More hot color flared in her face for his plain speaking, and her chin came up. “Excellent,” she said in clear disdain, “because I have no use for a Scots husband. No, nor any other kind.”

“None at all?” He could not keep the surprise from his voice. To be unmarried was an odd ambition in a woman, or so was his experience.

“I’ll not be the death of a man.”

She was so certain in her pronouncement, and so grim withal. He couldn’t prevent the salacious grin that curled one corner of his mouth. “His death, is it? And from what cause might that be?”

“Not what you may suppose!” she answered with fierce ire and another flood of rose-red in her face. “Have you not heard of the accursed Three Graces of Graydon?”

“Oh, aye, that.”

Her eyes narrowed. “You may treat it as a jest, but I assure you it is real.”

“Sisters who may be married for no reason except love, is it? And who can cause the death of any man who betroths himself to them without it? It’s a tale bandied about the court. I heed it not.”



“So you would accept whatever consequences may befall.”

He watched her, enjoying the stiff disdain on her features, glad of that show of temper compared to her earlier pallor. “I see little reason to get in a bother. No one can force us to marry. The scandal may affect your marriage prospects, but that hardly matters if you don’t expect to wed.”

“You are forgetting King Henry.”

“And what has he to say to it?”

“A great deal, as I am a royal ward by his grace. He has been contemplating the best match for me for some few weeks now. Suppose he should decide an alliance with the son of a Scots laird would suit him well?”
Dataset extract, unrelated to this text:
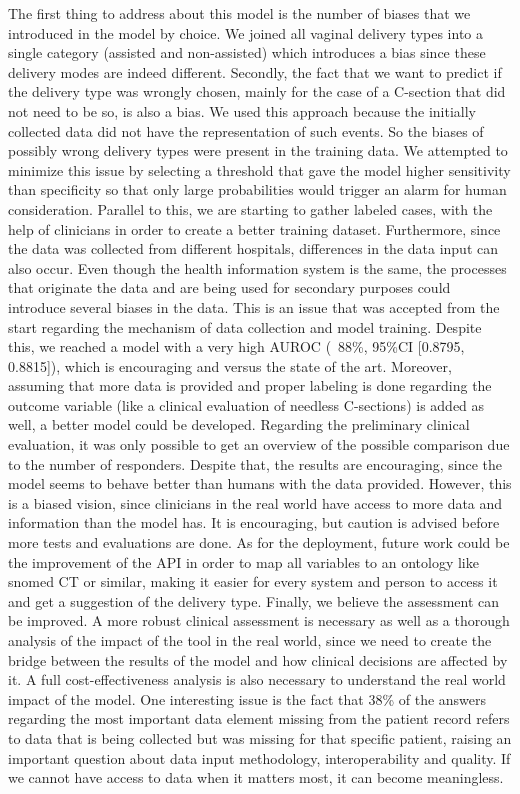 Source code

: The first thing to address about this model is the number of biases that we introduced in the model by choice. We joined all vaginal delivery types into a single category (assisted and non-assisted) which introduces a bias since these delivery modes are indeed different. Secondly, the fact that we want to predict if the delivery type was wrongly chosen, mainly for the case of a C-section that did not need to be so, is also a bias. We used this approach because the initially collected data did not have the representation of such events. So the biases of possibly wrong delivery types were present in the training data. We attempted to minimize this issue by selecting a threshold that gave the model higher sensitivity than specificity so that only large probabilities would trigger an alarm for human consideration. Parallel to this, we are starting to gather labeled cases, with the help of clinicians in order to create a better training dataset. Furthermore, since the data was collected from different hospitals, differences in the data input can also occur. Even though the health information system is the same, the processes that originate the data and are being used for secondary purposes could introduce several biases in the data. This is an issue that was accepted from the start regarding the mechanism of data collection and model training. Despite this, we reached a model with a very high AUROC ( 88\%, 95\%CI [0.8795, 0.8815]), which is encouraging and versus the state of the art. Moreover, assuming that more data is provided and proper labeling is done regarding the outcome variable (like a clinical evaluation of needless C-sections) is added as well, a better model could be developed. Regarding the preliminary clinical evaluation, it was only possible to get an overview of the possible comparison due to the number of responders. Despite that, the results are encouraging, since the model seems to behave better than humans with the data provided. However, this is a biased vision, since clinicians in the real world have access to more data and information than the model has. It is encouraging, but caution is advised before more tests and evaluations are done. As for the deployment, future work could be the improvement of the API in order to map all variables to an ontology like snomed CT or similar, making it easier for every system and person to access it and get a suggestion of the delivery type. Finally, we believe the assessment can be improved. A more robust clinical assessment is necessary as well as a thorough analysis of the impact of the tool in the real world, since we need to create the bridge between the results of the model and how clinical decisions are affected by it. A full cost-effectiveness analysis is also necessary to understand the real world impact of the model. One interesting issue is the fact that 38\% of the answers regarding the most important data element missing from the patient record refers to data that is being collected but was missing for that specific patient, raising an important question about data input methodology, interoperability and quality. If we cannot have access to data when it matters most, it can become meaningless.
Unease spread through Ross. God’s blood, but she might be right again.

He had been left behind in England after James III of Scotland made peace with the Sassenach back in the summer, pledged as a hostage to keep his father in check. That randy old goat took savage delight in feuding with his English neighbors, raiding across the border any time boredom moved him. The results did nothing to ease border tensions. Ross had endured five months of enforced English hospitality, had supped at Henry Tudor’s table and become a boon companion of the solemn-faced conqueror of the last Plantagenet king. Henry could easily decide to attach him permanently to his court with a marriage tie. That was, if he had no better match for the lady.

“I am of Scotland and answer to King James alone,” Ross said in harsh reply. “Never will I bow to the will of an English king.”

She stared at him, her eyes darkly blue. It was as if she weighed him, not just his outward appearance but what he was inside. An icy trickle moved down his spine that was very like a warning.

“Do you swear it?” she asked.

Ignoring the presentiment, he raised his clenched fist and thumped it upon his chest above his heart. “You have my word.”

Her smile was as wintry as the evening sky. “And will remember it, as I have no defense of my own against Henry’s intentions. See that you do the same.”

It was then, as they stood facing each other with the determination to avoid marriage standing like a drawn sword between them, that the first flakes of snow began to fall. They drifted down, swirling around, over and between them like the ashes of a Samhain fire.